■ AIM OF THE EXERCISE ■
What is needed is an exact copy of every entry below, with the pictures left out.

---- MATERIAL SHOWN

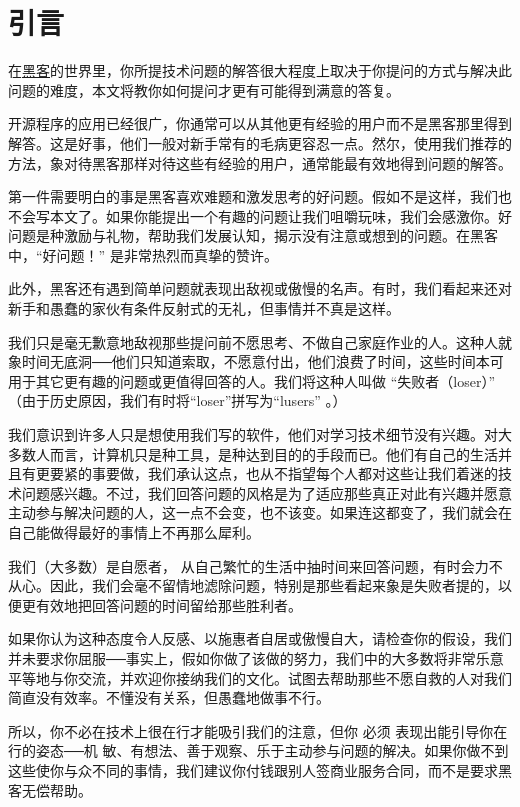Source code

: \section{引言}


在\href{http://www.catb.org/~esr/faqs/hacker-howto.html}{黑客}的世界里，你所提技术问题的解答很大程度上取决于你提问的方式与解决此问题的难度，本文将教你如何提问才更有可能得到满意的答复。

开源程序的应用已经很广，你通常可以从其他更有经验的用户而不是黑客那里得到解答。这是好事，他们一般对新手常有的毛病更容忍一点。然尔，使用我们推荐的方法，象对待黑客那样对待这些有经验的用户，通常能最有效地得到问题的解答。

第一件需要明白的事是黑客喜欢难题和激发思考的好问题。假如不是这样，我们也不会写本文了。如果你能提出一个有趣的问题让我们咀嚼玩味，我们会感激你。好问题是种激励与礼物，帮助我们发展认知，揭示没有注意或想到的问题。在黑客中，“好问题！” 是非常热烈而真挚的赞许。

此外，黑客还有遇到简单问题就表现出敌视或傲慢的名声。有时，我们看起来还对新手和愚蠢的家伙有条件反射式的无礼，但事情并不真是这样。

我们只是毫无歉意地敌视那些提问前不愿思考、不做自己家庭作业的人。这种人就象时间无底洞──他们只知道索取，不愿意付出，他们浪费了时间，这些时间本可用于其它更有趣的问题或更值得回答的人。我们将这种人叫做 “失败者（loser）” （由于历史原因，我们有时将“loser”拼写为“lusers” 。）

我们意识到许多人只是想使用我们写的软件，他们对学习技术细节没有兴趣。对大多数人而言，计算机只是种工具，是种达到目的的手段而已。他们有自己的生活并且有更要紧的事要做，我们承认这点，也从不指望每个人都对这些让我们着迷的技术问题感兴趣。不过，我们回答问题的风格是为了适应那些真正对此有兴趣并愿意主动参与解决问题的人，这一点不会变，也不该变。如果连这都变了，我们就会在自己能做得最好的事情上不再那么犀利。

我们（大多数）是自愿者， 从自己繁忙的生活中抽时间来回答问题，有时会力不从心。因此，我们会毫不留情地滤除问题，特别是那些看起来象是失败者提的，以便更有效地把回答问题的时间留给那些胜利者。

如果你认为这种态度令人反感、以施惠者自居或傲慢自大，请检查你的假设，我们并未要求你屈服──事实上，假如你做了该做的努力，我们中的大多数将非常乐意平等地与你交流，并欢迎你接纳我们的文化。试图去帮助那些不愿自救的人对我们简直没有效率。不懂没有关系，但愚蠢地做事不行。

所以，你不必在技术上很在行才能吸引我们的注意，但你 必须 表现出能引导你在行的姿态──机 敏、有想法、善于观察、乐于主动参与问题的解决。如果你做不到这些使你与众不同的事情，我们建议你付钱跟别人签商业服务合同，而不是要求黑客无偿帮助。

--------

■ COMPLETED TASK ■
Source code

: \section{引言}


在\href{http://www.catb.org/~esr/faqs/hacker-howto.html}{黑客}的世界里，你所提技术问题的解答很大程度上取决于你提问的方式与解决此问题的难度，本文将教你如何提问才更有可能得到满意的答复。

开源程序的应用已经很广，你通常可以从其他更有经验的用户而不是黑客那里得到解答。这是好事，他们一般对新手常有的毛病更容忍一点。然尔，使用我们推荐的方法，象对待黑客那样对待这些有经验的用户，通常能最有效地得到问题的解答。

第一件需要明白的事是黑客喜欢难题和激发思考的好问题。假如不是这样，我们也不会写本文了。如果你能提出一个有趣的问题让我们咀嚼玩味，我们会感激你。好问题是种激励与礼物，帮助我们发展认知，揭示没有注意或想到的问题。在黑客中，“好问题！” 是非常热烈而真挚的赞许。

此外，黑客还有遇到简单问题就表现出敌视或傲慢的名声。有时，我们看起来还对新手和愚蠢的家伙有条件反射式的无礼，但事情并不真是这样。

我们只是毫无歉意地敌视那些提问前不愿思考、不做自己家庭作业的人。这种人就象时间无底洞──他们只知道索取，不愿意付出，他们浪费了时间，这些时间本可用于其它更有趣的问题或更值得回答的人。我们将这种人叫做 “失败者（loser）” （由于历史原因，我们有时将“loser”拼写为“lusers” 。）

我们意识到许多人只是想使用我们写的软件，他们对学习技术细节没有兴趣。对大多数人而言，计算机只是种工具，是种达到目的的手段而已。他们有自己的生活并且有更要紧的事要做，我们承认这点，也从不指望每个人都对这些让我们着迷的技术问题感兴趣。不过，我们回答问题的风格是为了适应那些真正对此有兴趣并愿意主动参与解决问题的人，这一点不会变，也不该变。如果连这都变了，我们就会在自己能做得最好的事情上不再那么犀利。

我们（大多数）是自愿者， 从自己繁忙的生活中抽时间来回答问题，有时会力不从心。因此，我们会毫不留情地滤除问题，特别是那些看起来象是失败者提的，以便更有效地把回答问题的时间留给那些胜利者。

如果你认为这种态度令人反感、以施惠者自居或傲慢自大，请检查你的假设，我们并未要求你屈服──事实上，假如你做了该做的努力，我们中的大多数将非常乐意平等地与你交流，并欢迎你接纳我们的文化。试图去帮助那些不愿自救的人对我们简直没有效率。不懂没有关系，但愚蠢地做事不行。

所以，你不必在技术上很在行才能吸引我们的注意，但你 必须 表现出能引导你在行的姿态──机 敏、有想法、善于观察、乐于主动参与问题的解决。如果你做不到这些使你与众不同的事情，我们建议你付钱跟别人签商业服务合同，而不是要求黑客无偿帮助。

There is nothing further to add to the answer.